Human societies have always relied on shared norms, rituals, customs, and patterns that hold communities together. They help us predict each other’s behaviour, which makes life feel safer. But when those norms become rigid, they can smother diversity. We end up valuing sameness over richness. And we lose something critical in the process.
So much of our daily social life is performative. We laugh when expected, downplay discomfort, and follow scripts so subtle we barely notice them. Neurominority individuals often do notice, because they’re either outside the script or reading from a different one. And when they improvise, the reaction is often correction or exclusion.
But here’s the deeper truth: the need to behave in a certain way in so many minor, socially policed moments, when held up against the vast, natural advantage of cognitive diversity, is absurd. Evolution didn’t give us different neurotypes by mistake. From hunter-gatherer societies to space missions, it’s the blend of thinkers, the visionaries, the meticulous planners, the emotional empaths, the pattern spotters, that enables us to thrive.
Many neurominorities also express empathy differently.Instead of traditional gestures like nodding or verbal affirmations, we might share a similar experience of our own, not to shift the focus, but to show we truly understand and connect with what the other person is feeling. It’s a different but deeply sincere way of saying, ‘I see you, and I’ve been there too.’ These expressions of empathy are often misread as self-centredness, when in fact they are acts of deep resonance.
So, what does it take to get comfortable with difference?

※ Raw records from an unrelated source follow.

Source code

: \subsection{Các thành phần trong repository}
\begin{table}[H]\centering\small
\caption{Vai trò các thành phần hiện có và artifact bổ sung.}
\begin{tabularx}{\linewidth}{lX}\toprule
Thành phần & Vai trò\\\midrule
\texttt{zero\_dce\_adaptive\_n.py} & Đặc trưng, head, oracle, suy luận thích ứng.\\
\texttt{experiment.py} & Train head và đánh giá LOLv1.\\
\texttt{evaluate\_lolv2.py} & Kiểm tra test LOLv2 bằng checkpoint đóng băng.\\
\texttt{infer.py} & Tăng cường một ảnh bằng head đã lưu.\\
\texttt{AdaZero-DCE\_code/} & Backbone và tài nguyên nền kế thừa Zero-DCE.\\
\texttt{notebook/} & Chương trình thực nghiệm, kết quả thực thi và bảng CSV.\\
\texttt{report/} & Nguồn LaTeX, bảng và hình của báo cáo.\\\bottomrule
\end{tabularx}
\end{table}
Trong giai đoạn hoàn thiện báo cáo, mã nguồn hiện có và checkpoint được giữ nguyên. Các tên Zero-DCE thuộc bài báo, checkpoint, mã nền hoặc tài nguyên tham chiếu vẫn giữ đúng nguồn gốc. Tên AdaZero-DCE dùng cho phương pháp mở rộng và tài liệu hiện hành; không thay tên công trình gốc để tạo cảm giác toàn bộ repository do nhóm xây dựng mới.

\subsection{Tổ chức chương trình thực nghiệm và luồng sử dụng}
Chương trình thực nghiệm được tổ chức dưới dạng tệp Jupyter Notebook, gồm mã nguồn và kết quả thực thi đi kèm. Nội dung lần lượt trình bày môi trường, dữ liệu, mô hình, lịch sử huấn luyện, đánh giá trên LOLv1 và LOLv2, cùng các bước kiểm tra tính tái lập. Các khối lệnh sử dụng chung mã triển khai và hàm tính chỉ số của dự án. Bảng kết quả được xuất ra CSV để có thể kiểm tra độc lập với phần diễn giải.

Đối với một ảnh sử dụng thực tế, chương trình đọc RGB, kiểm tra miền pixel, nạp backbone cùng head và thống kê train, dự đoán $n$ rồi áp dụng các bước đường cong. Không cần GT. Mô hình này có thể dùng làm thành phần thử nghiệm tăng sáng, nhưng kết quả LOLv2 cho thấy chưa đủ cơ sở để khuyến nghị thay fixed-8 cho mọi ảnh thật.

- Language Shift First, we need new language. Terms like “awkward,” “inappropriate,” or “antisocial” are judgments based on a majority lens. What if we replaced them with “unfamiliar,” “alternative,” or “different”? Language shapes our reactions, and our compassion.
- Curiosity Over Correction When someone behaves differently, what if our first response was curiosity? “Tell me more” instead of “That’s not how we do things.” Curiosity opens doors; correction shuts them.

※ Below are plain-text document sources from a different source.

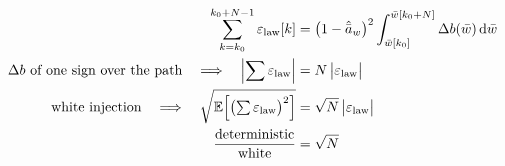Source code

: \documentclass[11pt,a4paper,fontset=none]{ctexart}
\newcommand{\ba}{\bar{a}}
\newcommand{\bw}{\bar{w}}
\newcommand{\ah}{\hat{\ba}_w}
\newcommand{\E}{\mathbb{E}}
\begin{document}
\begin{align*}
\sum_{k=k_0}^{k_0+N-1}\varepsilon_{\mathrm{law}}[k]
  &= \bigl(1-\ah\bigr)^{2}\int_{\bw[k_0]}^{\bw[k_0+N]} \Delta b(\bw)\,\mathrm{d}\bw \\
\Delta b \ \text{of one sign over the path} \quad\Longrightarrow\quad
  \Bigl|\sum \varepsilon_{\mathrm{law}}\Bigr| &= N\,\bigl|\varepsilon_{\mathrm{law}}\bigr| \\
\text{white injection} \quad\Longrightarrow\quad
  \sqrt{\E\Bigl[\bigl(\textstyle\sum \varepsilon_{\mathrm{law}}\bigr)^{2}\Bigr]} &= \sqrt{N}\,\bigl|\varepsilon_{\mathrm{law}}\bigr| \\
\frac{\text{deterministic}}{\text{white}} &= \sqrt{N}
\end{align*}
\end{document}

- Structural Inclusion Organizations and systems must adapt, not just individuals. From education to the workplace, inclusion must be built into how we design meetings, evaluate performance, give feedback, and build community. Not everyone needs to talk in a group setting to be a leader. Not everyone needs small talk to feel connected.
- Discomfort as Growth Becoming more comfortable with difference requires us to tolerate discomfort, not avoid it. That small flicker of awkwardness when faced with someone different is not a warning sign; it’s a signpost to growth.

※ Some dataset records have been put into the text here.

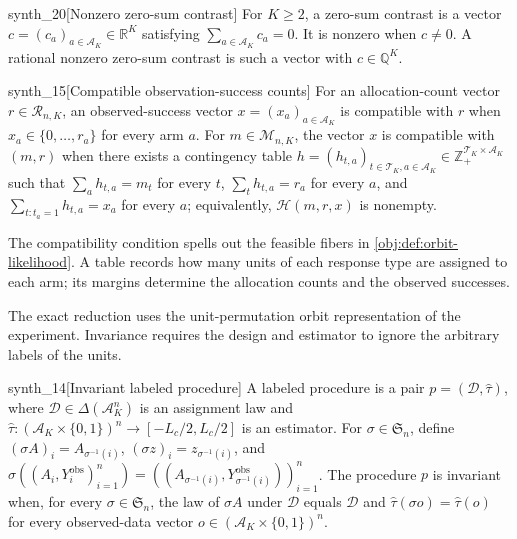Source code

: \documentclass[11pt]{article}
\begin{document}
\begin{definitionv}{synth_20}[Nonzero zero-sum contrast]
For \(K\ge 2\), a zero-sum contrast is a vector \(c=(c_a)_{a\in\mathcal A_K}\in\mathbb R^K\) satisfying \(\sum_{a\in\mathcal A_K}c_a=0\). It is nonzero when \(c\neq 0\). A rational nonzero zero-sum contrast is such a vector with \(c\in\mathbb Q^K\).
\end{definitionv}

\begin{definitionv}{synth_15}[Compatible observation-success counts]
For an allocation-count vector \(r\in\mathcal R_{n,K}\), an observed-success vector \(x=(x_a)_{a\in\mathcal A_K}\) is compatible with \(r\) when \(x_a\in\{0,\ldots,r_a\}\) for every arm \(a\). For \(m\in\mathcal M_{n,K}\), the vector \(x\) is compatible with \((m,r)\) when there exists a contingency table \(h=(h_{t,a})_{t\in\mathcal T_K,a\in\mathcal A_K}\in\mathbb Z_+^{\mathcal T_K\times\mathcal A_K}\) such that \(\sum_a h_{t,a}=m_t\) for every \(t\), \(\sum_t h_{t,a}=r_a\) for every \(a\), and \(\sum_{t:t_a=1}h_{t,a}=x_a\) for every \(a\); equivalently, \(\mathcal H(m,r,x)\) is nonempty.
\end{definitionv}

The compatibility condition spells out the feasible fibers in \cref{obj:def:orbit-likelihood}. A table  records how many units of each response type are assigned to each arm; its margins determine the allocation counts and the observed successes.

The exact reduction uses the unit-permutation orbit representation of the experiment. Invariance requires the design and estimator to ignore the arbitrary labels of the units.

\begin{definitionv}{synth_14}[Invariant labeled procedure]
A labeled procedure is a pair \(p=(\mathcal D,\widehat\tau)\), where \(\mathcal D\in\Delta(\mathcal A_K^n)\) is an assignment law and \(\widehat\tau:(\mathcal A_K\times\{0,1\})^n\to[-L_c/2,L_c/2]\) is an estimator. For \(\sigma\in\mathfrak S_n\), define \((\sigma A)_i=A_{\sigma^{-1}(i)}\), \((\sigma z)_i=z_{\sigma^{-1}(i)}\), and \(\sigma((A_i,Y_i^{\mathrm{obs}})_{i=1}^n)=((A_{\sigma^{-1}(i)},Y_{\sigma^{-1}(i)}^{\mathrm{obs}}))_{i=1}^n\). The procedure \(p\) is invariant when, for every \(\sigma\in\mathfrak S_n\), the law of \(\sigma A\) under \(\mathcal D\) equals \(\mathcal D\) and \(\widehat\tau(\sigma o)=\widehat\tau(o)\) for every observed-data vector \(o\in(\mathcal A_K\times\{0,1\})^n\).
\end{definitionv}
\end{document}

Calling people out for difference isn’t the same as calling them in to a shared human experience. The more we prize conformity in the little things, the more we erode our collective potential. True inclusion isn’t about teaching everyone to behave the same. It’s about expanding the space of what is acceptable, valued, and welcomed.
Because the point was never to be “normal” – whatever that means! The point is to be human—in all the infinite, beautiful ways that takes

By Charlotte Valeur, Founder of ION, the Institute of Neurodiversity.